Chance in a Million: Man of Iron
I once went to a wedding where, when the best man produced the little box containing the ring, the ring almost leapt out and went down through one of those heating grilles so common in Victorian buildings. The churchwarden, who had the necessary tools, had to be fetched from his house around the corner and it took a fair time for the ring to be found. Meanwhile the two families were outside the church on opposite sides, both either in tears or announcing how they all knew this marriage was doomed from the start. Surprisingly they did actually get married but I don't know how it lasted, although I do know that there was an atmosphere you could cut with a knife.

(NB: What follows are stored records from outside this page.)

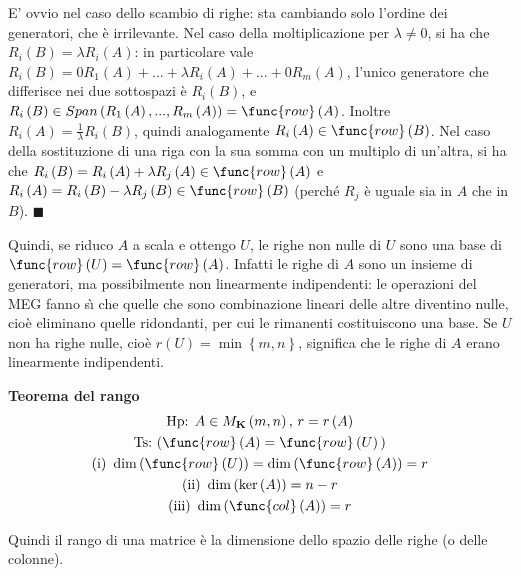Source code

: \documentclass{article}
\begin{document}
E' ovvio nel caso dello scambio di righe: sta cambiando solo l'ordine dei
generatori, che \`{e} irrilevante. Nel caso della moltiplicazione per $%
\lambda \neq 0$, si ha che $R_{i}\left( B\right) =\lambda R_{i}\left(
A\right) $: in particolare vale $R_{i}\left( B\right) =0R_{1}\left( A\right)
+...+\lambda R_{i}\left( A\right) +...+0R_{m}\left( A\right) $, l'unico
generatore che differisce nei due sottospazi \`{e} $R_{i}\left( B\right) $,
e $R_{i}\left( B\right) \in Span\left( R_{1}\left( A\right) ,...,R_{m}\left(
A\right) \right) =\func{row}\left( A\right) $. Inoltre $R_{i}\left( A\right)
=\frac{1}{\lambda }R_{i}\left( B\right) $, quindi analogamente $R_{i}\left(
A\right) \in \func{row}\left( B\right) $. Nel caso della sostituzione di una
riga con la sua somma con un multiplo di un'altra, si ha che $R_{i}\left(
B\right) =R_{i}\left( A\right) +\lambda R_{j}\left( A\right) \in \func{row}%
\left( A\right) $ e $R_{i}\left( A\right) =R_{i}\left( B\right) -\lambda
R_{j}\left( B\right) \in \func{row}\left( B\right) $ (perch\'{e} $R_{j}$ 
\`{e} uguale sia in $A$ che in $B$). $\blacksquare $

Quindi, se riduco $A$ a scala e ottengo $U$, le righe non nulle di $U$ sono
una base di $\func{row}\left( U\right) =\func{row}\left( A\right) $. Infatti
le righe di $A$ sono un insieme di generatori, ma possibilmente non
linearmente indipendenti: le operazioni del MEG fanno s\`{\i} che quelle che
sono combinazione lineari delle altre diventino nulle, cio\`{e} eliminano
quelle ridondanti, per cui le rimanenti costituiscono una base. Se $U$ non
ha righe nulle, cio\`{e} $r\left( U\right) =\min \left\{ m,n\right\} $,
significa che le righe di $A$ erano linearmente indipendenti.

\textbf{Teorema del rango}%
\begin{gather*}
\text{Hp}\text{: }A\in M_{\mathbf{K}}\left( m,n\right) \text{, }r=r\left(
A\right) \\
\text{Ts}\text{:}\text{ (}\func{row}\left( A\right) =\func{row}\left(
U\right) \text{)} \\
\text{(i) }\dim \left( \func{row}\left( U\right) \right) =\dim \left( \func{%
row}\left( A\right) \right) =r \\
\text{(ii) }\dim \left( \ker \left( A\right) \right) =n-r \\
\text{(iii) }\dim \left( \func{col}\left( A\right) \right) =r
\end{gather*}

Quindi il rango di una matrice \`{e} la dimensione dello spazio delle righe
(o delle colonne).
\end{document}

The reason I go into this is that it is the sort of thing you would expect to happen at a wedding attended by Tom Chance. This show is often called a sitcom, but it isn't. A sitcom is a usually dreary series which goes on too long and attempts to make comedy of the characters' situation. This, however, is a show about a man cursed by coincidence throughout his life and his girlfriend's love for him.

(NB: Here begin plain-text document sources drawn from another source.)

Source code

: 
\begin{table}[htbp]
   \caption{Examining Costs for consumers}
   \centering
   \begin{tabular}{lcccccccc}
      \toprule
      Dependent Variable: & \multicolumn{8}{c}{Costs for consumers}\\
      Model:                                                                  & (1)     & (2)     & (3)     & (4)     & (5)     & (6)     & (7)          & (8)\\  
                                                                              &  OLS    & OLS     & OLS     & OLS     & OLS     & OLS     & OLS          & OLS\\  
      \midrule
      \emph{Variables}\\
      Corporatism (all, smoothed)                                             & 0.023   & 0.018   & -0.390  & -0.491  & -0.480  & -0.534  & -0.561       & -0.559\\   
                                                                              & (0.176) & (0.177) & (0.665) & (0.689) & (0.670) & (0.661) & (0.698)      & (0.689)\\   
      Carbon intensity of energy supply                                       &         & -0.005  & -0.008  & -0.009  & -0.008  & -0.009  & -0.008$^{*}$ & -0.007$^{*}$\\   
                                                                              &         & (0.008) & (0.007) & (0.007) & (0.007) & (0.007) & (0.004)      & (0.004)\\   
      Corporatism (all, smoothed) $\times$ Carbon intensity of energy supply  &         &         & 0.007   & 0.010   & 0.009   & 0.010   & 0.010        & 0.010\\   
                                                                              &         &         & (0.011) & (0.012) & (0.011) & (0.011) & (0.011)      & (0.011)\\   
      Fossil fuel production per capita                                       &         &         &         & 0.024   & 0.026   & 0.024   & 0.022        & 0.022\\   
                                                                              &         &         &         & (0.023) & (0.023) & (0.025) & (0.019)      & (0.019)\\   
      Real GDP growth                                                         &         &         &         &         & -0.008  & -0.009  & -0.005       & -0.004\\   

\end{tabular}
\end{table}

It was an original production by the then new Channel 4, which was known for radical and imaginative broadcasting. I came across it at a significant time of my life, when I was beginning to differentiate myself from my family and to think about what I suppose should laughingly be called aspirations. I had somehow got the idea that talking like a telegram was a sophisticated thing to do (I suspect from EF Benson's Mapp and Lucia books) and since Chance also talks like that I was sold. Talking like a telegram is of course long gone.
In this one Chance's ability to assert himself is to the fore, usually bookended with the recurring motif of him downing a pint in one. It has my favourite scene in the entire series where he tells a man in the pub to go outside and the man proceeds to throw stuff about and cover himself in blood as if he's been beaten up by Tom!
The aspect of his girlfriend (played by Barbara Blethyn) trying to get him to get his leg over is downplayed here. There is a slight problem that Tom is played by Simon Callow, who isn't the most obviously heterosexual of men, which gives the impression that she's trying to get off with a gay man. They do actually get married in the end. Incidentally I see from Google's suggestions that Alison so frequently gets her kit off with the intention of seducing Tom, that this show features on lingerie fetish pages!
What I love most about it, though, is the way the strangest coincidences happen to Tom, and I suspect my readers will like it too.